- **Try it**
This exercise asks for every record to be output again exactly.
*** Opening Listed entries ***
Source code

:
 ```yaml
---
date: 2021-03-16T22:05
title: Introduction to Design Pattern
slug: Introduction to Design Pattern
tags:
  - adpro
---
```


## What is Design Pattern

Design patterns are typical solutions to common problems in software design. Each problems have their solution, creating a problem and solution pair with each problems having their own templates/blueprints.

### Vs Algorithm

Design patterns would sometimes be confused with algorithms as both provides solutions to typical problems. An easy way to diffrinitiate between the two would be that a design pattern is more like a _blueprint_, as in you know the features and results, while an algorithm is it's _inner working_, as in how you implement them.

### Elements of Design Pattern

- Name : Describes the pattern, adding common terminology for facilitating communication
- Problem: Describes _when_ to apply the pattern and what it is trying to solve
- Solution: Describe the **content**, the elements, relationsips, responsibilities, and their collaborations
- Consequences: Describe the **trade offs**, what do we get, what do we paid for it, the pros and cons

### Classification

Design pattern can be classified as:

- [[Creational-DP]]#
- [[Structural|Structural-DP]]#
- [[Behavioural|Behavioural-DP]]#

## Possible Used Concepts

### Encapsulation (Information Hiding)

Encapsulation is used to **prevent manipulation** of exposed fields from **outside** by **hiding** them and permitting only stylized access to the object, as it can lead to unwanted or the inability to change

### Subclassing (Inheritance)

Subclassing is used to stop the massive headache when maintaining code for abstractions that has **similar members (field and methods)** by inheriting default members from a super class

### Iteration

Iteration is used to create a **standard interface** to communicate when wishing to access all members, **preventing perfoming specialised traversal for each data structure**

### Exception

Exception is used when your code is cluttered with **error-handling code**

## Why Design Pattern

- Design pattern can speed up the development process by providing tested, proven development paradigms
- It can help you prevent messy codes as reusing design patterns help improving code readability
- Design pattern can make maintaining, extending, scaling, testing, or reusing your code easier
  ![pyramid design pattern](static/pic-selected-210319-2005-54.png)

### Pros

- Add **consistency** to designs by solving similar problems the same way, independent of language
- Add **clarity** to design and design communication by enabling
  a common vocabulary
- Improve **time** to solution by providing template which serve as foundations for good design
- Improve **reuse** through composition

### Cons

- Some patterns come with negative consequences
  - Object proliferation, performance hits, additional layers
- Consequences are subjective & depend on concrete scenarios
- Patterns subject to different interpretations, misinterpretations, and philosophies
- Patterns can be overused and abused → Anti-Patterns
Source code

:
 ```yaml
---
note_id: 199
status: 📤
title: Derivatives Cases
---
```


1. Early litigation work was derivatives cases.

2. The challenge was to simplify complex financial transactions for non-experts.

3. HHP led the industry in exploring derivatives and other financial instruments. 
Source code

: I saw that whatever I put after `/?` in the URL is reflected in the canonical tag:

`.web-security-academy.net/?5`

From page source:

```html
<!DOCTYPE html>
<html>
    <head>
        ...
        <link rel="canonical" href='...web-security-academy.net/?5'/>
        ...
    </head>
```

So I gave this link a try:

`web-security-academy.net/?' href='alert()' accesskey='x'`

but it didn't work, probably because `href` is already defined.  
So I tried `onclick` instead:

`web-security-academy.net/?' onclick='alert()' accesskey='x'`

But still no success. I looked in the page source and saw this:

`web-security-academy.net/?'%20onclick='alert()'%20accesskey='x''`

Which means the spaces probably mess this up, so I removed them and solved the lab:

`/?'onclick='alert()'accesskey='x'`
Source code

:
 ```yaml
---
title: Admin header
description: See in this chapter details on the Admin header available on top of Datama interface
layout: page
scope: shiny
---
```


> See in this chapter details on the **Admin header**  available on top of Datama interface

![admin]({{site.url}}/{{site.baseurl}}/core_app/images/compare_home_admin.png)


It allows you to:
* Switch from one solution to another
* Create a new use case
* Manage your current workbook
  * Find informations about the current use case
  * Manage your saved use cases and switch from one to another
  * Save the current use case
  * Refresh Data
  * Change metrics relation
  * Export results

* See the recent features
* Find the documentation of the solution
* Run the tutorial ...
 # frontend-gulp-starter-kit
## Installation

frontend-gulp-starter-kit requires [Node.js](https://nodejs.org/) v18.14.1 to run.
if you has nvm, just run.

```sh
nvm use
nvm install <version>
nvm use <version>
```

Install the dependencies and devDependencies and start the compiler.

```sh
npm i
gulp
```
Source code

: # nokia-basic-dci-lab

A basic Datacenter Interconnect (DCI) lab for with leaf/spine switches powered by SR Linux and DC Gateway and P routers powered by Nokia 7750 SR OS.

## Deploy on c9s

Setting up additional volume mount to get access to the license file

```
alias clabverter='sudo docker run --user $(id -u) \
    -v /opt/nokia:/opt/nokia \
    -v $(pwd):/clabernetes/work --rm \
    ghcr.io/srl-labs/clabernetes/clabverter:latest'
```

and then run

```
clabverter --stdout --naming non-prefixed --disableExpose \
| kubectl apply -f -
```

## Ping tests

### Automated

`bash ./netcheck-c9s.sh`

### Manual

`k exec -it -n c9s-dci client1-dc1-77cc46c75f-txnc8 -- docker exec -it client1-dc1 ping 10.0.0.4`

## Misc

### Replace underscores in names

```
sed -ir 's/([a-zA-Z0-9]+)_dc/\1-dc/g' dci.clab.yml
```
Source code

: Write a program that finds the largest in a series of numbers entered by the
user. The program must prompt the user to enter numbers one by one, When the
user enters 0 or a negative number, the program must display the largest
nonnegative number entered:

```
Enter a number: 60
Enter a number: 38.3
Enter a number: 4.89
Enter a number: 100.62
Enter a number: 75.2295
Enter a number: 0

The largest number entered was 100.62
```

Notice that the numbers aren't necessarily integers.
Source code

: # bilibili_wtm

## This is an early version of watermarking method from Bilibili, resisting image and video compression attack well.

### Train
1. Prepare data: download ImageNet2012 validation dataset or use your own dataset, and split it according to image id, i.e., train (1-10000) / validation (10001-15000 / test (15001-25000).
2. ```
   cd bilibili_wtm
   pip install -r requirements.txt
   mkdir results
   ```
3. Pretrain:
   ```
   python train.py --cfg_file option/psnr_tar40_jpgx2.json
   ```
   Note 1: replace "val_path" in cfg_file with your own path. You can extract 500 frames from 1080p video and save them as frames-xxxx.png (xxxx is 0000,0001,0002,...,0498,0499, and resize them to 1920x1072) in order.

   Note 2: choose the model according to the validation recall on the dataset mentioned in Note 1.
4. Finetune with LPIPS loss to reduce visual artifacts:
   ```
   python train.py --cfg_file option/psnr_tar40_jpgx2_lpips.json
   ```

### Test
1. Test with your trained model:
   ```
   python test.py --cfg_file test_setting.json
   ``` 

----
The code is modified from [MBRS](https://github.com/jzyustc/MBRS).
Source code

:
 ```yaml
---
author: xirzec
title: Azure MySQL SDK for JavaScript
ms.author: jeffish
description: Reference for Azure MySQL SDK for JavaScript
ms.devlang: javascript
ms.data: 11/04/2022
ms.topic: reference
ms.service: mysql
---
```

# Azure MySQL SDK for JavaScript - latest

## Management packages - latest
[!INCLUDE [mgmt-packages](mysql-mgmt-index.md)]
*** Closing Listed entries ***
- **Problem solution**
Source code

:
 ```yaml
---
date: 2021-03-16T22:05
title: Introduction to Design Pattern
slug: Introduction to Design Pattern
tags:
  - adpro
---
```


## What is Design Pattern

Design patterns are typical solutions to common problems in software design. Each problems have their solution, creating a problem and solution pair with each problems having their own templates/blueprints.

### Vs Algorithm

Design patterns would sometimes be confused with algorithms as both provides solutions to typical problems. An easy way to diffrinitiate between the two would be that a design pattern is more like a _blueprint_, as in you know the features and results, while an algorithm is it's _inner working_, as in how you implement them.

### Elements of Design Pattern

- Name : Describes the pattern, adding common terminology for facilitating communication
- Problem: Describes _when_ to apply the pattern and what it is trying to solve
- Solution: Describe the **content**, the elements, relationsips, responsibilities, and their collaborations
- Consequences: Describe the **trade offs**, what do we get, what do we paid for it, the pros and cons

### Classification

Design pattern can be classified as:

- [[Creational-DP]]#
- [[Structural|Structural-DP]]#
- [[Behavioural|Behavioural-DP]]#

## Possible Used Concepts

### Encapsulation (Information Hiding)

Encapsulation is used to **prevent manipulation** of exposed fields from **outside** by **hiding** them and permitting only stylized access to the object, as it can lead to unwanted or the inability to change

### Subclassing (Inheritance)

Subclassing is used to stop the massive headache when maintaining code for abstractions that has **similar members (field and methods)** by inheriting default members from a super class

### Iteration

Iteration is used to create a **standard interface** to communicate when wishing to access all members, **preventing perfoming specialised traversal for each data structure**

### Exception

Exception is used when your code is cluttered with **error-handling code**

## Why Design Pattern

- Design pattern can speed up the development process by providing tested, proven development paradigms
- It can help you prevent messy codes as reusing design patterns help improving code readability
- Design pattern can make maintaining, extending, scaling, testing, or reusing your code easier
  ![pyramid design pattern](static/pic-selected-210319-2005-54.png)

### Pros

- Add **consistency** to designs by solving similar problems the same way, independent of language
- Add **clarity** to design and design communication by enabling
  a common vocabulary
- Improve **time** to solution by providing template which serve as foundations for good design
- Improve **reuse** through composition

### Cons

- Some patterns come with negative consequences
  - Object proliferation, performance hits, additional layers
- Consequences are subjective & depend on concrete scenarios
- Patterns subject to different interpretations, misinterpretations, and philosophies
- Patterns can be overused and abused → Anti-Patterns
Source code

:
 ```yaml
---
note_id: 199
status: 📤
title: Derivatives Cases
---
```


1. Early litigation work was derivatives cases.

2. The challenge was to simplify complex financial transactions for non-experts.

3. HHP led the industry in exploring derivatives and other financial instruments. 
Source code

: I saw that whatever I put after `/?` in the URL is reflected in the canonical tag:

`.web-security-academy.net/?5`

From page source:

```html
<!DOCTYPE html>
<html>
    <head>
        ...
        <link rel="canonical" href='...web-security-academy.net/?5'/>
        ...
    </head>
```

So I gave this link a try:

`web-security-academy.net/?' href='alert()' accesskey='x'`

but it didn't work, probably because `href` is already defined.  
So I tried `onclick` instead:

`web-security-academy.net/?' onclick='alert()' accesskey='x'`

But still no success. I looked in the page source and saw this:

`web-security-academy.net/?'%20onclick='alert()'%20accesskey='x''`

Which means the spaces probably mess this up, so I removed them and solved the lab:

`/?'onclick='alert()'accesskey='x'`
Source code

:
 ```yaml
---
title: Admin header
description: See in this chapter details on the Admin header available on top of Datama interface
layout: page
scope: shiny
---
```


> See in this chapter details on the **Admin header**  available on top of Datama interface

![admin]({{site.url}}/{{site.baseurl}}/core_app/images/compare_home_admin.png)


It allows you to:
* Switch from one solution to another
* Create a new use case
* Manage your current workbook
  * Find informations about the current use case
  * Manage your saved use cases and switch from one to another
  * Save the current use case
  * Refresh Data
  * Change metrics relation
  * Export results

* See the recent features
* Find the documentation of the solution
* Run the tutorial ...
 # frontend-gulp-starter-kit
## Installation

frontend-gulp-starter-kit requires [Node.js](https://nodejs.org/) v18.14.1 to run.
if you has nvm, just run.

```sh
nvm use
nvm install <version>
nvm use <version>
```

Install the dependencies and devDependencies and start the compiler.

```sh
npm i
gulp
```
Source code

: # nokia-basic-dci-lab

A basic Datacenter Interconnect (DCI) lab for with leaf/spine switches powered by SR Linux and DC Gateway and P routers powered by Nokia 7750 SR OS.

## Deploy on c9s

Setting up additional volume mount to get access to the license file

```
alias clabverter='sudo docker run --user $(id -u) \
    -v /opt/nokia:/opt/nokia \
    -v $(pwd):/clabernetes/work --rm \
    ghcr.io/srl-labs/clabernetes/clabverter:latest'
```

and then run

```
clabverter --stdout --naming non-prefixed --disableExpose \
| kubectl apply -f -
```

## Ping tests

### Automated

`bash ./netcheck-c9s.sh`

### Manual

`k exec -it -n c9s-dci client1-dc1-77cc46c75f-txnc8 -- docker exec -it client1-dc1 ping 10.0.0.4`

## Misc

### Replace underscores in names

```
sed -ir 's/([a-zA-Z0-9]+)_dc/\1-dc/g' dci.clab.yml
```
Source code

: Write a program that finds the largest in a series of numbers entered by the
user. The program must prompt the user to enter numbers one by one, When the
user enters 0 or a negative number, the program must display the largest
nonnegative number entered:

```
Enter a number: 60
Enter a number: 38.3
Enter a number: 4.89
Enter a number: 100.62
Enter a number: 75.2295
Enter a number: 0

The largest number entered was 100.62
```

Notice that the numbers aren't necessarily integers.
Source code

: # bilibili_wtm

## This is an early version of watermarking method from Bilibili, resisting image and video compression attack well.

### Train
1. Prepare data: download ImageNet2012 validation dataset or use your own dataset, and split it according to image id, i.e., train (1-10000) / validation (10001-15000 / test (15001-25000).
2. ```
   cd bilibili_wtm
   pip install -r requirements.txt
   mkdir results
   ```
3. Pretrain:
   ```
   python train.py --cfg_file option/psnr_tar40_jpgx2.json
   ```
   Note 1: replace "val_path" in cfg_file with your own path. You can extract 500 frames from 1080p video and save them as frames-xxxx.png (xxxx is 0000,0001,0002,...,0498,0499, and resize them to 1920x1072) in order.

   Note 2: choose the model according to the validation recall on the dataset mentioned in Note 1.
4. Finetune with LPIPS loss to reduce visual artifacts:
   ```
   python train.py --cfg_file option/psnr_tar40_jpgx2_lpips.json
   ```

### Test
1. Test with your trained model:
   ```
   python test.py --cfg_file test_setting.json
   ``` 

----
The code is modified from [MBRS](https://github.com/jzyustc/MBRS).
Source code

:
 ```yaml
---
author: xirzec
title: Azure MySQL SDK for JavaScript
ms.author: jeffish
description: Reference for Azure MySQL SDK for JavaScript
ms.devlang: javascript
ms.data: 11/04/2022
ms.topic: reference
ms.service: mysql
---
```

# Azure MySQL SDK for JavaScript - latest

## Management packages - latest
[!INCLUDE [mgmt-packages](mysql-mgmt-index.md)]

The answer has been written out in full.